Artificial intelligence assists identifying malignant versus benign liver lesions using contrast-enhanced ultrasound

Artificial intelligence assists identifying malignant versus benign liver lesions using contrast-enhanced ultrasound

REVIEWED BY Robyn Boman, FASA | ASA SIG: Emerging Technology

REFERENCE | Authors: Hu HT, Wang W, Chen LD, Ruan SM, Chen SL, Li X, Lu MD, Xie XY & Kuang M

WHY THE STUDY WAS PERFORMED

The aim of this study was to assess if the interrater reliability between radiologists at different centres for the detection of malignant focal liver lesions could be improved. This study was based on combining contrast-enhanced ultrasound (CEUS) with artificial intelligence (AI).

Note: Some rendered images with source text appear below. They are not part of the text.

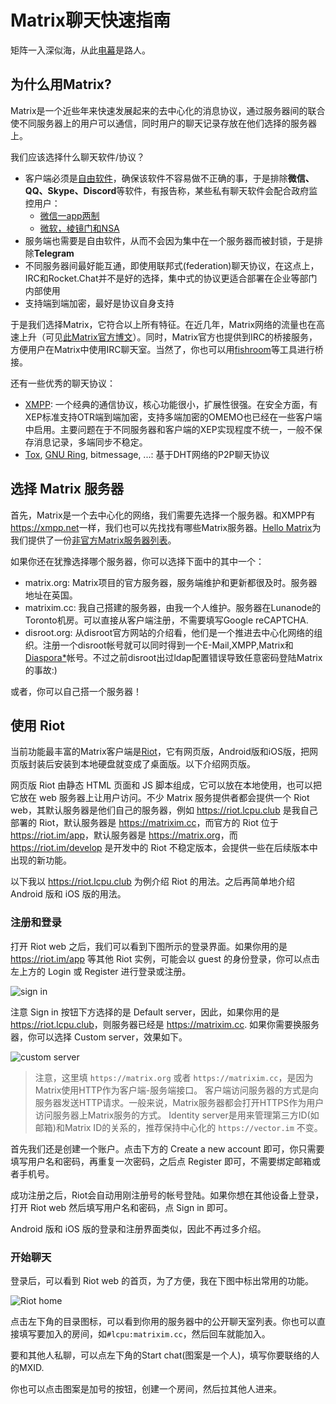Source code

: Matrix聊天快速指南
==================

矩阵一入深似海，从此[电幕](https://zh.wikipedia.org/wiki/%E7%94%B5%E5%B9%95)是路人。

为什么用Matrix?
---------------

Matrix是一个近些年来快速发展起来的去中心化的消息协议，通过服务器间的联合使不同服务器上的用户可以通信，同时用户的聊天记录存放在他们选择的服务器上。

我们应该选择什么聊天软件/协议？

- 客户端必须是[自由软件](https://fsfs-zh.readthedocs.io/zh/latest/free-sw/#_2)，确保该软件不容易做不正确的事，于是排除**微信、QQ、Skype、Discord**等软件，有报告称，某些私有聊天软件会配合政府监控用户：
    + [微信一app两制](https://citizenlab.org/2016/11/wechat-china-censorship-one-app-two-systems/)
    + [微软，棱镜门和NSA](https://www.theguardian.com/world/2013/jul/11/microsoft-nsa-collaboration-user-data)
- 服务端也需要是自由软件，从而不会因为集中在一个服务器而被封锁，于是排除**Telegram**
- 不同服务器间最好能互通，即使用联邦式(federation)聊天协议，在这点上，IRC和Rocket.Chat并不是好的选择，集中式的协议更适合部署在企业等部门内部使用
- 支持端到端加密，最好是协议自身支持

于是我们选择Matrix，它符合以上所有特征。在近几年，Matrix网络的流量也在高速上升（可见[此Matrix官方博文](https://matrix.org/blog/2017/07/07/a-call-to-arms-supporting-matrix/)）。同时，Matrix官方也提供到IRC的桥接服务，方便用户在Matrix中使用IRC聊天室。当然了，你也可以用[fishroom](https://github.com/tuna/fishroom)等工具进行桥接。

还有一些优秀的聊天协议：

- [XMPP](https://xmpp.org): 一个经典的通信协议，核心功能很小，扩展性很强。在安全方面，有XEP标准支持OTR端到端加密，支持多端加密的OMEMO也已经在一些客户端中启用。主要问题在于不同服务器和客户端的XEP实现程度不统一，一般不保存消息记录，多端同步不稳定。
- [Tox](https://tox.chat), [GNU Ring](https://ring.cx), bitmessage, ...: 基于DHT网络的P2P聊天协议

选择 Matrix 服务器
------------------

首先，Matrix是一个去中心化的网络，我们需要先选择一个服务器。和XMPP有<https://xmpp.net>一样，我们也可以先找找有哪些Matrix服务器。[Hello Matrix](https://www.hello-matrix.net/)为我们提供了一份[非官方Matrix服务器列表](https://www.hello-matrix.net/public_servers.php)。

如果你还在犹豫选择哪个服务器，你可以选择下面中的其中一个：

- matrix.org: Matrix项目的官方服务器，服务端维护和更新都很及时。服务器地址在英国。
- matrixim.cc: 我自己搭建的服务器，由我一个人维护。服务器在Lunanode的Toronto机房。可以直接从客户端注册，不需要填写Google reCAPTCHA.
- disroot.org: 从disroot官方网站的介绍看，他们是一个推进去中心化网络的组织。注册一个disroot帐号就可以同时得到一个E-Mail,XMPP,Matrix和[Diaspora\*](https://diasporafoundation.org/)帐号。不过之前disroot出过ldap配置错误导致任意密码登陆Matrix的事故:)

或者，你可以自己搭一个服务器！


使用 Riot
---------

当前功能最丰富的Matrix客户端是[Riot](https://riot.im)，它有网页版，Android版和iOS版，把网页版封装后安装到本地硬盘就变成了桌面版。以下介绍网页版。

网页版 Riot 由静态 HTML 页面和 JS 脚本组成，它可以放在本地使用，也可以把它放在 web 服务器上让用户访问。不少 Matrix 服务提供者都会提供一个 Riot web，其默认服务器是他们自己的服务器，例如 <https://riot.lcpu.club> 是我自己部署的 Riot，默认服务器是 <https://matrixim.cc>，而官方的 Riot 位于 <https://riot.im/app>，默认服务器是 <https://matrix.org>，而 <https://riot.im/develop> 是开发中的 Riot 不稳定版本，会提供一些在后续版本中出现的新功能。

以下我以 <https://riot.lcpu.club> 为例介绍 Riot 的用法。之后再简单地介绍 Android 版和 iOS 版的用法。

### 注册和登录

打开 Riot web 之后，我们可以看到下图所示的登录界面。如果你用的是 <https://riot.im/app> 等其他 Riot 实例，可能会以 guest 的身份登录，你可以点击左上方的 Login 或 Register 进行登录或注册。

![sign in](signin.png)

注意 Sign in 按钮下方选择的是 Default server，因此，如果你用的是 <https://riot.lcpu.club>，则服务器已经是 <https://matrixim.cc>. 如果你需要换服务器，你可以选择 Custom server，效果如下。

![custom server](custom-server.png)

> 注意，这里填 ``https://matrix.org`` 或者 ``https://matrixim.cc``，是因为Matrix使用HTTP作为客户端-服务端接口。
> 客户端访问服务器的方式是向服务器发送HTTP请求。一般来说，Matrix服务器都会打开HTTPS作为用户访问服务器上Matrix服务的方式。
> Identity server是用来管理第三方ID(如邮箱)和Matrix ID的关系的，推荐保持中心化的 ``https://vector.im`` 不变。

首先我们还是创建一个账户。点击下方的 Create a new account 即可，你只需要填写用户名和密码，再重复一次密码，之后点 Register 即可，不需要绑定邮箱或者手机号。

成功注册之后，Riot会自动用刚注册号的帐号登陆。如果你想在其他设备上登录，打开 Riot web 然后填写用户名和密码，点 Sign in 即可。

Android 版和 iOS 版的登录和注册界面类似，因此不再过多介绍。

### 开始聊天

登录后，可以看到 Riot web 的首页，为了方便，我在下图中标出常用的功能。

![Riot home](riot-home.png)

点击左下角的目录图标，可以看到你用的服务器中的公开聊天室列表。你也可以直接填写要加入的房间，如``#lcpu:matrixim.cc``，然后回车就能加入。

要和其他人私聊，可以点左下角的Start chat(图案是一个人)，填写你要联络的人的MXID.

你也可以点击图案是加号的按钮，创建一个房间，然后拉其他人进来。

HOW THE STUDY WAS PERFORMED

This study was a retrospective study. Patients were aged (P = 0.15), gender (P = 0.46) and lesion size (P = 0.25) matched between development and training and sets. Malignant lesions e.g. hepatocellular carcinoma and liver metastasis were biopsied. Benign lesions e.g. haemangiomas and focal nodular hyperplasia were identified by typical observations on CEUS and 12 months of follow-up demonstrating no change. Abscesses were confirmed by drainage of pus or a reduction in size following treatment with antibiotics. Indeterminate lesions were biopsied. Three hundred and sixty-three lesions were evaluated in 614,728 augmented images within the development set. A further 211 lesions were evaluated within 616 images as the testing set.

The radiologists involved in this study had an average of 4.75 years of experience in hepatic CEUS. Ultrasound machines utilised were the Acuson Sequoia 512 with a 4V1 transducer or Aplio 500 or Aplio XV with a 375 BT convex transducer. Images with one centimetre of perilesional clearance were acceptable. These lesions had to have no more than one-third of the image obscured by acoustic shadow. Five parts of a 152 Resnet architecture were used involving three convolutional layers to create an algorithm. Image augmentation was based on brightness, contrast, rotation and parallel shifting to recreate data diversity and the final algorithm.

Limitations in this study were the body mass index (BMI) tends to be lower in China, where this study was conducted. Therefore, the results may be biased and not transpose to a higher BMI. Only image data was incorporated into the training set. The lack of information on demographics and medical history may have assisted in increasing the identification of focal liver lesions. The training set was a relatively small data set, therefore future training sets with larger data sets may be superior. Additionally, the use of multicentre studies along with increased data may add to a higher performance for the AI model.

The influence of the AI-radiologist interaction on performance was assessed, focusing on AI’s potential to reduce interobserver heterogeneity.

WHAT THE STUDY FOUND

This study demonstrated a successful algorithm that decreased the reporting differences for radiologists between centres for the detection of malignant liver lesions. When radiologists reported with the assistance of AI, interobserver performance between four radiologists was comparable based on accuracy (91.0–92.9%, P = 0.904), sensitivity (97.0–99.4%, P = 0.360), and specificity (66.0–76.6%, P = 0.671).

RELEVANCE TO CLINICAL PRACTICE

This study demonstrated the value of combining CEUS with AI improving the interrater reliability for the detection by radiologists of malignant focal liver lesions. This result adds further credibility to the value of CEUS for the detection of focal liver lesions.